Job Description

WE ARE SEEKING A QUALITY ASSURANCE TECHNICAL WRITER TO JOIN OUR TEAM! JOIN A GROWING SAN DIEGO-BASED COMPANY THAT IS PIONEERING THE PRODUCTION OF SEAFOOD PRODUCTS DERIVED DIRECTLY FROM FISH CELLS. USING PROPRIETARY CELL BIOLOGY TECHNIQUES AND ENGINEERING PROCESSES THAT PRODUCE A WIDE ARRAY OF VALUE-ADDED SEAFOOD PRODUCTS, THAT ARE HEALTHY FOR PEOPLE, HUMANE FOR SEA LIFE, AND SUSTAINABLE FOR OUR PLANET.

JOB SUMMARY:

The Quality Assurance Technical Writer will author documentation including Specifications, Standard Operating Procedures (SOP) and Master Batch Records (MBR) for the manufacture of cell-based seafood products in accordance with Current Good Manufacturing Practices (cGMP’s). This individual will work cross-functionally with R&D, Bioprocess Engineering, Quality and other functional areas as needed to ensure timely completion of operations and quality related documentation in accordance with project plans and timelines. This individual will be a vital member of the Quality team and report to the Director of Quality Assurance and Regulatory Affairs or the Quality Assurance Manager.

JOB RESPONSIBILITIES:

• Analyze upstream and downstream processes and make recommendations for efficient and effective supporting document structure.
• Collaborate with area managers to develop and refine document project plan and timing.
• Work with departments to gather technical input required to generate new and revise existing documents following document control procedures and in accordance 21 CFR 117, 21 CFR 123, and SQF requirements.
• Work on technical writing assignments that are complex in nature where action and a high degree of initiative are required to resolve challenges associated with new processes and make recommendations.
• Write and edit all types of documentation produced within a GMP environment required for the production of cell-based seafood products including but not limited to:
  • Raw material and finished product specifications
  • Test and inspection methods
  • Standard operating procedures
  • Manufacturing work instructions
  • Master batch records
  • Qualification protocols and reports
• Track documentation project deliverables and manage to timelines
• Provide training related to documents generated, as needed
• Assist in documentation audits and publish audit reports
• Assist QA management with special projects or other duties as assigned

REQUIRED SKILLS:

• Demonstrated technical writing skills with the ability to create clear and concise written instructions and intuitive recording forms.
• Practical knowledge of FDA regulations including GMP and GDP.
• Prior evidence of successful participation on work teams where combined contribution, collaboration, and results were expected.
• Strong proficiency with computer systems, including eQMS system, and MS Office suite, particularly Word, Excel, and PowerPoint.
• Strong organization skills, with the ability to organize, plan, prioritize work, and manage multiple projects effectively, within agreed upon timelines.
• Strong interpersonal skills, with the ability to positively interface with individuals at all levels of the organization.
• Strong communication skills, including written, verbal, and presentation.
• Strong team orientation, with the ability to self-start, as well as work independently.
• Strong attention to detail with the ability to perform tasks with a high degree of accuracy.
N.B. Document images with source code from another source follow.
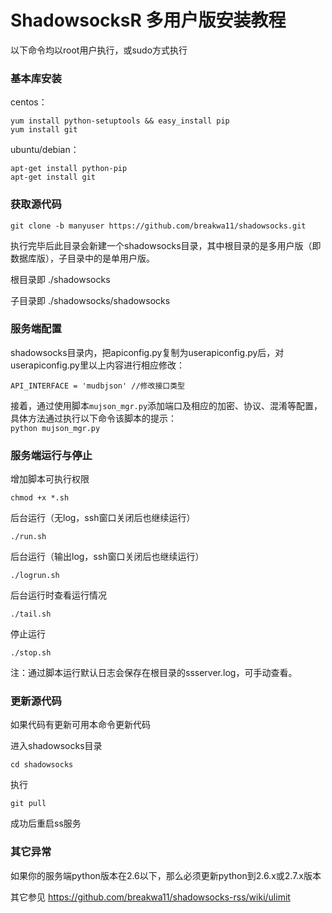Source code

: # ShadowsocksR 多用户版安装教程 #

以下命令均以root用户执行，或sudo方式执行

### 基本库安装 ###
centos： 
```
yum install python-setuptools && easy_install pip
yum install git
```
ubuntu/debian： 
```
apt-get install python-pip
apt-get install git
```

### 获取源代码 ###
`git clone -b manyuser https://github.com/breakwa11/shadowsocks.git`

执行完毕后此目录会新建一个shadowsocks目录，其中根目录的是多用户版（即数据库版），子目录中的是单用户版。

根目录即 ./shadowsocks

子目录即 ./shadowsocks/shadowsocks 


### 服务端配置 ###
shadowsocks目录内，把apiconfig.py复制为userapiconfig.py后，对userapiconfig.py里以上内容进行相应修改： 
```
API_INTERFACE = 'mudbjson' //修改接口类型
```

接着，通过使用脚本`mujson_mgr.py`添加端口及相应的加密、协议、混淆等配置，具体方法通过执行以下命令该脚本的提示：  
`python mujson_mgr.py`

### 服务端运行与停止 ###

增加脚本可执行权限 

`chmod +x *.sh`

后台运行（无log，ssh窗口关闭后也继续运行） 

`./run.sh`

后台运行（输出log，ssh窗口关闭后也继续运行） 

`./logrun.sh`

后台运行时查看运行情况 

`./tail.sh`

停止运行 

`./stop.sh`

注：通过脚本运行默认日志会保存在根目录的ssserver.log，可手动查看。

### 更新源代码 ###
如果代码有更新可用本命令更新代码

进入shadowsocks目录 

`cd shadowsocks` 

执行 

`git pull` 

成功后重启ss服务

### 其它异常 ###
如果你的服务端python版本在2.6以下，那么必须更新python到2.6.x或2.7.x版本

其它参见 https://github.com/breakwa11/shadowsocks-rss/wiki/ulimit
QUALIFICATIONS & EXPERIENCE:

• Knowledge of science generally obtained through Associates or 4-Year degree in life science related discipline is preferred.
• A minimum of 5+ years process operations experience in a manufacturing facility subject to GMP regulations with at least one year experience with technical writing.
• Experience generating quality system and operations related documentation in a GMP environment.
• Expertise with Microsoft Word, Excel, Adobe Acrobat, and PowerPoint, to perform critical job functions.
• Experience with cell culture strongly preferred.